His wife was baffled. “Um. We always did when I was growing up. It’s just… what we do…”

Next time they visited her parents, the husband asked his mother-in-law about the whole thing. “Your daughter slices the top off the roast because you always did. But why?”

The mother-in-law laughed out loud. “Oh that’s so funny! When she was small, we had a very small oven in our little kitchen. I had to slice the top off the roast most weeks, or it wouldn’t fit in the oven. She must have just copied that without realising why I did it.”

Well that is funny enough, but what about the funny, apparently illogical things you and I do? And sometimes they aren’t so funny. Someone says something, or does something and you react. If we ask you why you reacted that way, you can probably justify it, and it may even sound like sense.
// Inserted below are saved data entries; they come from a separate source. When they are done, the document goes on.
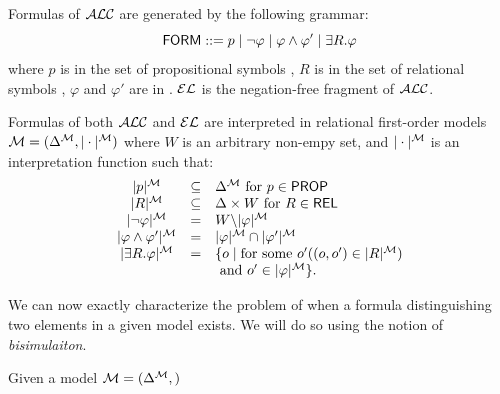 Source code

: \begin{definition}
Formulas of $\mathcal{ALC}$ are generated by the following grammar:
$$
\textsf{FORM} ::= p \mid \neg \varphi \mid \varphi \wedge \varphi' \mid \exists R. \varphi
$$
where $p$ is in the set of propositional symbols \prop, $R$ is in the set of relational symbols \rel, $\varphi$ and $\varphi'$ are in \form. $\mathcal{EL}$ is the
negation-free fragment of $\mathcal{ALC}$.

Formulas of both $\mathcal{ALC}$ and $\mathcal{EL}$ are interpreted in relational first-order models
$\mathcal{M} = (\Delta^{\mathcal{M}},|\cdot|^{\mathcal{M}})$ where $W$ is an arbitrary non-empy set, and $|\cdot|^{\mathcal{M}}$ is an interpretation
function such that:
$$
\begin{array}{ccl}
|p|^{\mathcal{M}} & \subseteq & \Delta^{\mathcal{M}}  \mbox{ for $p \in \textsf{PROP}$}\\
|R|^{\mathcal{M}} & \subseteq & \Delta\times W  \mbox{ for $R \in \textsf{REL}$}\\
|\neg \varphi|^{\mathcal{M}} & = & W \backslash |\varphi|^{\mathcal{M}}\\
|\varphi \wedge \varphi'|^{\mathcal{M}} & = & |\varphi|^{\mathcal{M}} \cap |\varphi'|^{\mathcal{M}}\\
|\exists R.\varphi|^{\mathcal{M}} & = & \{o \mid \mbox{for some } o' ((o,o') \in |R|^{\mathcal{M}})\\
& & \mbox{ and } o' \in |\varphi|^{\mathcal{M}} \}.\\
\end{array}
$$
\end{definition}

We can now exactly characterize the problem of when a formula distinguishing two
elements in a given model exists. We will do so using the notion of \emph{bisimulaiton}.

\begin{definition}
Given a model $\mathcal{M} = (\Delta^{\mathcal{M}},)$
\end{definition}


\cite{dovier04:_effic_algor_for_comput_bisim_equiv}

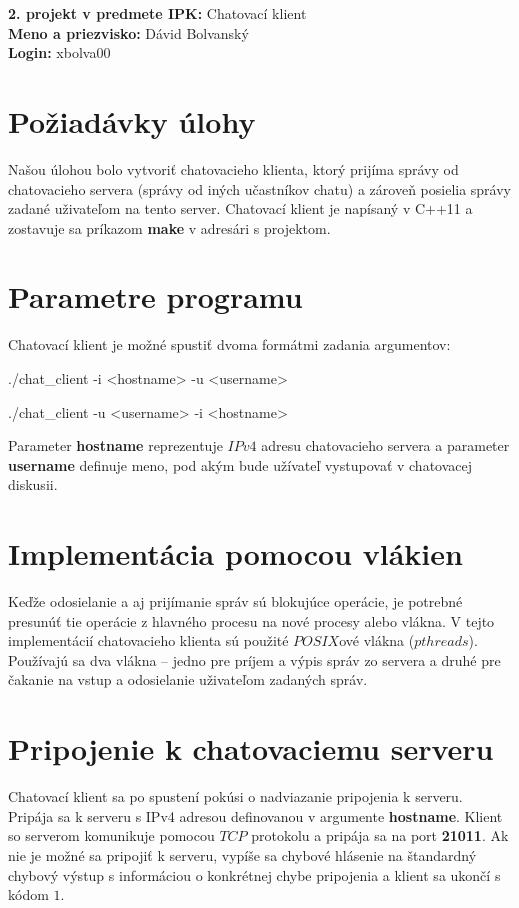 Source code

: \documentclass[10pt,a4paper]{article}
\author{Dávid Bolvanský}
\begin{document}
	\noindent
	\textbf{2. projekt v predmete IPK:} Chatovací klient\\
	\textbf{Meno a priezvisko:} Dávid Bolvanský\\
	\textbf{Login:} xbolva00

\section{Požiadávky úlohy}
	Našou úlohou bolo vytvoriť chatovacieho klienta, ktorý prijíma správy od chatovacieho servera (správy od iných učastníkov chatu) a zároveň posielia správy zadané uživateľom na tento server. Chatovací klient je napísaný v C++11 a zostavuje sa príkazom \textbf{make} v adresári s projektom.
	
\section{Parametre programu}
	Chatovací klient je možné spustiť dvoma formátmi zadania argumentov:
	\begin{framed}
	./chat\_client -i <hostname> -u <username>
	\end{framed}
	\begin{framed}
	./chat\_client -u <username> -i <hostname>
	\end{framed}

	Parameter \textbf{hostname} reprezentuje $IPv4$ adresu chatovacieho servera a parameter 
	\textbf{username} definuje meno, pod akým bude užívateľ vystupovať v chatovacej diskusii.
	
\section{Implementácia pomocou vlákien}
	Keďže odosielanie a aj prijímanie správ sú blokujúce operácie, je potrebné presunúť tie operácie z hlavného procesu na nové procesy alebo vlákna. V tejto implementácií chatovacieho klienta sú použité $POSIX$ové vlákna ($pthreads$). Používajú sa dva vlákna -- jedno pre príjem a výpis správ zo servera a druhé pre čakanie na vstup a odosielanie uživateľom zadaných správ.

\section{Pripojenie k chatovaciemu serveru}
	Chatovací klient sa po spustení pokúsi o nadviazanie pripojenia k serveru. Pripája sa k serveru s IPv4 adresou definovanou v argumente \textbf{hostname}. Klient so serverom komunikuje pomocou $TCP$ protokolu a pripája sa na port \textbf{21011}. Ak nie je možné sa pripojiť k serveru, vypíše sa chybové hlásenie na štandardný chybový výstup s informáciou o konkrétnej chybe pripojenia a klient sa ukončí s kódom $1$.
\end{document}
But here’s the thing: your reasonable explanation of why you reacted is probably no more accurate than the wife’s explanation as to why she was topping the roast.
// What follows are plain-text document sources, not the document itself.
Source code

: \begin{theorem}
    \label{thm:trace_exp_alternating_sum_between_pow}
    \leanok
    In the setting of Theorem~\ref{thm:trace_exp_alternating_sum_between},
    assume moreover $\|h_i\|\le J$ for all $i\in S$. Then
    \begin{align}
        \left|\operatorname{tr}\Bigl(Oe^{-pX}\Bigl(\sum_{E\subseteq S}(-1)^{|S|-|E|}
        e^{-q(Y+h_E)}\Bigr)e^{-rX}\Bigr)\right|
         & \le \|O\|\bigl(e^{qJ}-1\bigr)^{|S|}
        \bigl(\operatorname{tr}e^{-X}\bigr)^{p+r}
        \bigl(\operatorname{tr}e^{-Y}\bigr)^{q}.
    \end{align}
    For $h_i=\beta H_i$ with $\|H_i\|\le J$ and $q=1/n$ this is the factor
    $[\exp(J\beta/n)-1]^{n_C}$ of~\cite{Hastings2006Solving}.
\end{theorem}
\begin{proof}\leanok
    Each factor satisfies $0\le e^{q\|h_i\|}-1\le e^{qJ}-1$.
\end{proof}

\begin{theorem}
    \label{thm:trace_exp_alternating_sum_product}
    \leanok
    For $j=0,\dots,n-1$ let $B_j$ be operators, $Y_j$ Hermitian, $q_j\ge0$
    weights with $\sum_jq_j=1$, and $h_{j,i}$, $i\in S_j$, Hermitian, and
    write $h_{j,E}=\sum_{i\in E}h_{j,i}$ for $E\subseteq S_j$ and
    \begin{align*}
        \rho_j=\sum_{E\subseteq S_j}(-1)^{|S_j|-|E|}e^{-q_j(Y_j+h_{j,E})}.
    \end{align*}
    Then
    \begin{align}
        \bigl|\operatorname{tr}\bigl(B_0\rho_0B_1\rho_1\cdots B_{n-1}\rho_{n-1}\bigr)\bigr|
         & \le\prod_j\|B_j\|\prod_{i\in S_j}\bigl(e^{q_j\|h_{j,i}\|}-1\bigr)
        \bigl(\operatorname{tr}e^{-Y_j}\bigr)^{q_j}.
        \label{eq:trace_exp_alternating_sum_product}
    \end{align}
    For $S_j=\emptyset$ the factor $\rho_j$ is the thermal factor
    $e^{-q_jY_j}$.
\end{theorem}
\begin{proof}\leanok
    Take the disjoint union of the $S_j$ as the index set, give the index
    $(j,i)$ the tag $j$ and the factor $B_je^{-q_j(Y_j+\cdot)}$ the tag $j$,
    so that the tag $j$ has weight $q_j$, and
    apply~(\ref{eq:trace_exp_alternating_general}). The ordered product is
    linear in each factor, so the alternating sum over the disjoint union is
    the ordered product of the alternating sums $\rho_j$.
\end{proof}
The truth is, all of us have a suite of reactive behaviours that are unconscious, generally counter-productive, and - if only we understood it - which are actually an attempt to get the world around us to start behaving the way it should (meaning, the way we expect it to behave). These reactive behaviours may or may not resemble our usual approach to things. Let me tell you one of mine.
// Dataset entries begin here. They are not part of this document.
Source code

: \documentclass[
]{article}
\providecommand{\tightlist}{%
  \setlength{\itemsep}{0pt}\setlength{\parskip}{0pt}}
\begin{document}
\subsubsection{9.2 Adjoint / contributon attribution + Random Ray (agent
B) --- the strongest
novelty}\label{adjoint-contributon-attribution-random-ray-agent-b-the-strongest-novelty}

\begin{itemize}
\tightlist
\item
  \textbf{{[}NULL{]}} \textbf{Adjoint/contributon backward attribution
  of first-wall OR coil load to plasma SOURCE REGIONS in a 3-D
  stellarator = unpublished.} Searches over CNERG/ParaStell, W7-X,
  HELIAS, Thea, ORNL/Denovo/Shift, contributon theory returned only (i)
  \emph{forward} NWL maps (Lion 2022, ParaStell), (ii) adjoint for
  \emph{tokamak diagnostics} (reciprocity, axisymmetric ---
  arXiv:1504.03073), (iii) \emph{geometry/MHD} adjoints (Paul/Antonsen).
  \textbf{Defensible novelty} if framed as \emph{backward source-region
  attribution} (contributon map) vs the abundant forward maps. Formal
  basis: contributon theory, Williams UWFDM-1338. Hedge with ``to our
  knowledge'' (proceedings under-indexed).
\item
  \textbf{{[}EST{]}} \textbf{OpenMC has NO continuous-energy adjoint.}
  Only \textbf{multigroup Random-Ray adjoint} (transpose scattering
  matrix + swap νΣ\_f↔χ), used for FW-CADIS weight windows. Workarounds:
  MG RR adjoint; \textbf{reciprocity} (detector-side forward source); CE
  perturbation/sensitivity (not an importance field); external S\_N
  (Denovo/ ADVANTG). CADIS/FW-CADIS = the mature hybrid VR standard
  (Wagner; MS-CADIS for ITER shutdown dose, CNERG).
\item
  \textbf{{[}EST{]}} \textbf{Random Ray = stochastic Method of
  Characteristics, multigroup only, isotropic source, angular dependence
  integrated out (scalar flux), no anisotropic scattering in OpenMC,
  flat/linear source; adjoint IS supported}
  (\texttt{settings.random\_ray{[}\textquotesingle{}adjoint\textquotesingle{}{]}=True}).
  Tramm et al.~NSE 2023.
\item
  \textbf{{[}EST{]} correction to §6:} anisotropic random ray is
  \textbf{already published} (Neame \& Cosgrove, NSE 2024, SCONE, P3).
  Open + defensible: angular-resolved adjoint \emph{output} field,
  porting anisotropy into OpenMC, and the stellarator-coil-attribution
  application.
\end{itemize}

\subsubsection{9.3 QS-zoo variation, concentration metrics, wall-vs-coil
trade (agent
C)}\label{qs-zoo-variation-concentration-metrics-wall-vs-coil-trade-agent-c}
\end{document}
I am fairly low key, so when leading a team, will tend to ask people what they think, where we all think we should be going and so on. That’s my Usual Style.

Underneath that, though, my expectation of the world around me is that authority matters, that it should be respected and that if authority needs to be delegated, that should be done very clearly, so that everyone always knows, who is in charge. You couldn’t guess that by observing me: it is what goes on inside. In hoozyu and Birkman we call this Need. (Because it is how I need people around me to behave).

What happens when that Need - that expectation of others - is not met? Well, I suddenly become very directive, and very different from the low key person you thought I was. I remember when our kids were smaller, it would be the weekend and Sarah would tell me that we needed to get everyone out for a walk (clearly exercised authority: that works for me). So I would go down and find the kids and say (very pleasantly) “Hey kids, let’s all jump in the van and go for a walk.” (Sounds like an invitation, not a command, right: low key Usual Style). Unfortunately, if the response was the usual “no, we don’t want to, you can’t make us, etc etc” from some or all of the tribe, I would suddenly get a little more definite about things. I hope I don’t need to spell it out. Phrases like “Get in the van” and “Or else” spring to mind.

So - ask me why I was doing that, and I would tell you it was because of the kids behaving badly. But actually, I had confused them: I made it sound like an invitation, but what they didn’t know was that it was an “invitation” from the boss; in my world view that meant, they should be saying “yessir, right away”. When they didn’t my reaction was to become extremely assertive.

Before you think too badly of me, what are your unconscious reactions like? You can check them out in your hoozyu. Go to the section called Stress Check. You will have one item about demotivation, which is to do with your Interests; but the others are all descriptions of specific Stress Behaviours. See which ones you recognise, and drill down.

Who knows, you might even realise you don’t need to cut the top off the roast any more.